If that is possible how to do this?
The query result is fine. Except I don't have have unique identifier field in the result.
I tried to add ID like:
SELECT ID = ISNULL(cast(newid() as varchar(40)), ''),
and then rest the code of query.
But in that case I'm getting duplication for each row.
It needs me for Entity Framework.
You can generate an unique number on the fly by using ROW_NUMBER().
If the order is unique then the result will be deterministic assuming the data does not change.
SELECT
e.EmpId
,e.EmpNo
,FirstName
,LastName
,Email
,d.DepartmantName
,t.TeamName
,ROW_NUMBER() OVER (ORDER BY e.EmpId, t.TeamId, ta.DepartmentId) AS rn
FROM e.Employee e
JOIN EmployeeTeam et
ON e.EmpId = et.EmpId
JOIN Team t
ON eg.TeamId = t.TeamId
JOIN TeamArea ta
ON ta.TeamId = t.TeamId
JOIN Department d
ON d.DepartmentId = ta.DepartmentId;
Hi Ifor. Thanks for reply.
Yesterday I tried ROW_NUMBER() also, but it destroyed query result.If you have idea how to add ID and keep correct result I will appreciate for help.
Thanks.
Not sure what you mean by "destroyed query result". The ROW_NUMBER() should just add a sequential number to the output, and it's the only way to do that thru within a view.
Hi ScottPletcher. Thanks for reply.
I expected the same like you said. But in actually I got in the result of query some record repeats up to 10 times, some less, some didn't duplicated. I got very bad result of the query when ROW_NUMBER() was added.
Using row_number() will not add rows to the result and 'create' duplicates. This leads me to believe the underlying query already has duplicate values and the row_number() exposed those duplicates.
If an Employee is in many teams - how do you want that information to be identified?
If you just want to assign an arbitrary ID value - then use: row_number() over(order by @@spid)

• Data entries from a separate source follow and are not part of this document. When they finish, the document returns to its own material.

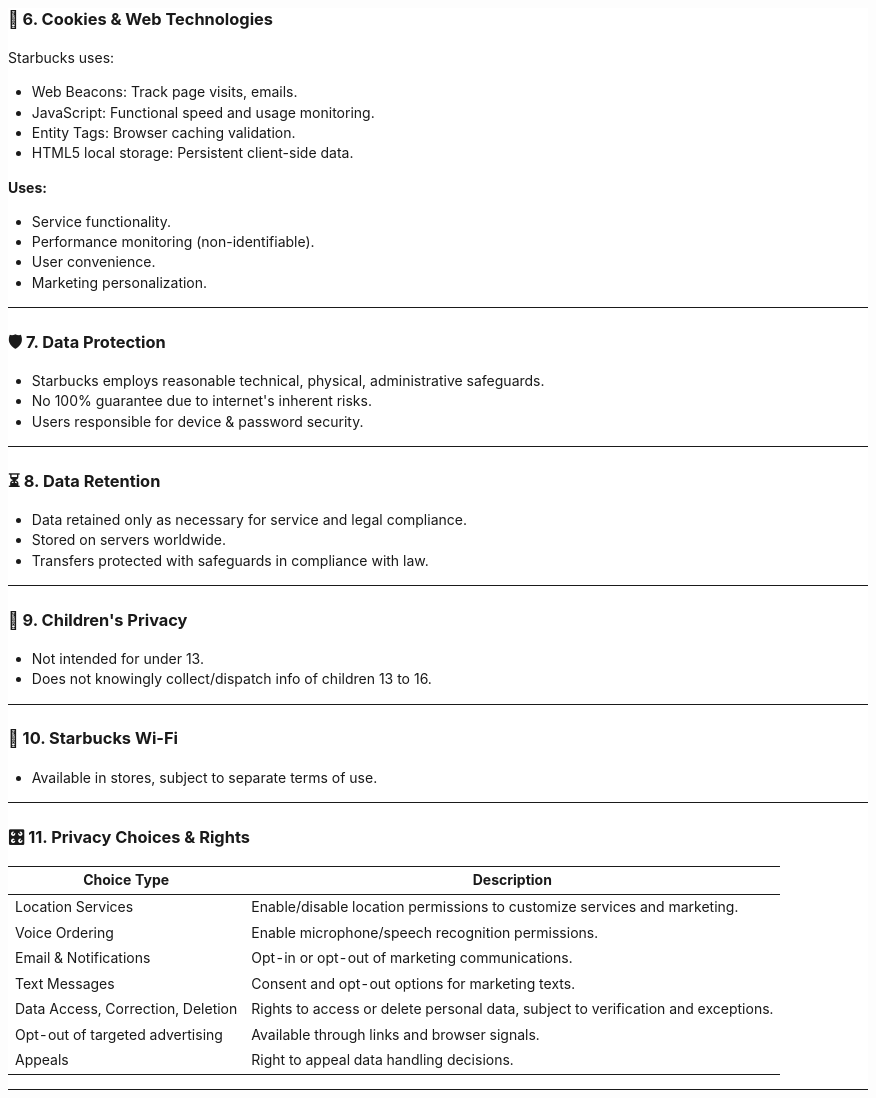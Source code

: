 
### 🍪 6. **Cookies & Web Technologies**

Starbucks uses:

- Web Beacons: Track page visits, emails.
- JavaScript: Functional speed and usage monitoring.
- Entity Tags: Browser caching validation.
- HTML5 local storage: Persistent client-side data.

**Uses:**

- Service functionality.
- Performance monitoring (non-identifiable).
- User convenience.
- Marketing personalization.

---

### 🛡️ 7. **Data Protection**

- Starbucks employs reasonable technical, physical, administrative safeguards.
- No 100% guarantee due to internet's inherent risks.
- Users responsible for device & password security.

---

### ⏳ 8. **Data Retention**

- Data retained only as necessary for service and legal compliance.
- Stored on servers worldwide.
- Transfers protected with safeguards in compliance with law.

---

### 👶 9. **Children's Privacy**

- Not intended for under 13.
- Does not knowingly collect/dispatch info of children 13 to 16.

---

### 📶 10. **Starbucks Wi-Fi**

- Available in stores, subject to separate terms of use.

---

### 🎛️ 11. **Privacy Choices & Rights**

| Choice Type                  | Description                                                                                                          |
|-----------------------------|----------------------------------------------------------------------------------------------------------------------|
| Location Services            | Enable/disable location permissions to customize services and marketing.                                            |
| Voice Ordering              | Enable microphone/speech recognition permissions.                                                                    |
| Email & Notifications        | Opt-in or opt-out of marketing communications.                                                                       |
| Text Messages               | Consent and opt-out options for marketing texts.                                                                     |
| Data Access, Correction, Deletion | Rights to access or delete personal data, subject to verification and exceptions.                                     |
| Opt-out of targeted advertising | Available through links and browser signals.                                                                        |
| Appeals                     | Right to appeal data handling decisions.                                                                              |

---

That will generate an ID value across the full set of data returned from the query. But - it will be arbitrary and it can (probably will) be different for every execution. Which brings us back to the original question - why do you need to do this and what problem are you trying to resolve?
You are right. In the result of query the fields such as EmpId, EmpNo, FirstName, LastName, EmailAddress are duplicating as many time as many TeamName exists for according employee.